My dad’s entire family is in California, but except for him, the rest of us hadn’t been out for six and a half years. There has been some pretty awful drama which you may know about, and the details of which I’m not going to go into right now. Suffice to say, I’m so thankful we went, and that such a thing was even possible, but it was a surreal experience. We met my Granddad’s new wife, Shirley, and saw lots of cousins, whom I knew I had met before, but whose faces were unfamiliar. Last time I saw my cousin Lorenzo, we were kids and we visited the Jelly Belly factory together, this time he got more cheerful with each of four beers. It has been a very long time. We visited St. Mary’s Cemetery where my Grammy’s memorial is. We all stood around in the grocery store beforehand and said “I have never bought flowers for a grave before. How does one do this thing?” We got yellow because that was her favorite color. We visited my Aunt Sharon in the little house in Sacramento where Grammy and all of her siblings grew up. We drove down to Orange County to see my uncle and aunt and cousins. We went to a beach (a beach!) on New Year’s Eve. There was Bananagrams and a deeply competitive game of Silver Screen Trivial Pursuit.

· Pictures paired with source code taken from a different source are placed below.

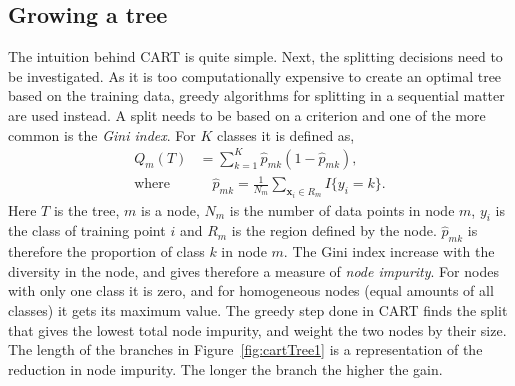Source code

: \subsection{Growing a tree}
\label{sub:Growing a tree}
The intuition behind CART is quite simple. Next, the splitting decisions need to be investigated. As it is too computationally expensive to create an optimal tree based on the training data, greedy algorithms for splitting in a sequential matter are used instead. A split needs to be based on a criterion and one of the more common is the \textit{Gini index}. For $K$ classes it is defined as,
\begin{align}
  Q_m(T) &= \sum^{K}_{k=1} \hat{p}_{mk} (1 - \hat{p}_{mk}),  \\ 
  \label{eq:pmk} 
  \text{where}& \quad \hat{p}_{mk} = \frac{1}{N_m} \sum_{\mathbf{x}_i \in R_m} I\{y_i = k\}.
\end{align}
Here $T$ is the tree, $m$ is a node, $N_m$ is the number of data points in node $m$, $y_i$ is the class of training point $i$ and $R_m$ is the region defined by the node.
$\hat{p}_{mk}$ is therefore the proportion of class $k$ in node $m$.
The Gini index increase with the diversity in the node, and gives therefore a measure of \textit{node impurity}. For nodes with only one class it is zero, and for homogeneous nodes (equal amounts of all classes) it gets its maximum value. The greedy step done in CART finds the split that gives the lowest total node impurity, and weight the two nodes by their size.  
The length of the branches in Figure~\ref{fig:cartTree1} is a representation of the reduction in node impurity. The longer the branch the higher the gain.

I’m still sort of in awe that all of this could happen. That we could get on a plane in ten degree weather, and get off to see trees heavy with oranges down every other block. That Mary and I could sit there and watch as Grammy’s sister, my Aunt Marge, and Granddad’s new wife next to each other on my cousin Nancy’s couch making friends. That my family could step out of the car on Partrick Road in Napa, where my dad grew up, and smell the eucalyptus, and chew on stalks of anise. I had not remembered that California was so beautiful. Wherever we went I always felt like we were in a valley, surrounded by mountains that looked like cozy giants sleeping in extravagant positions. I could pick out a rumpled shirt-tail here, the crook of an elbow there. The palm trees that were not pruned looked quite silly—as if they were wearing shaggy fur coats beneath a bad hairdo. I looked out the window a lot.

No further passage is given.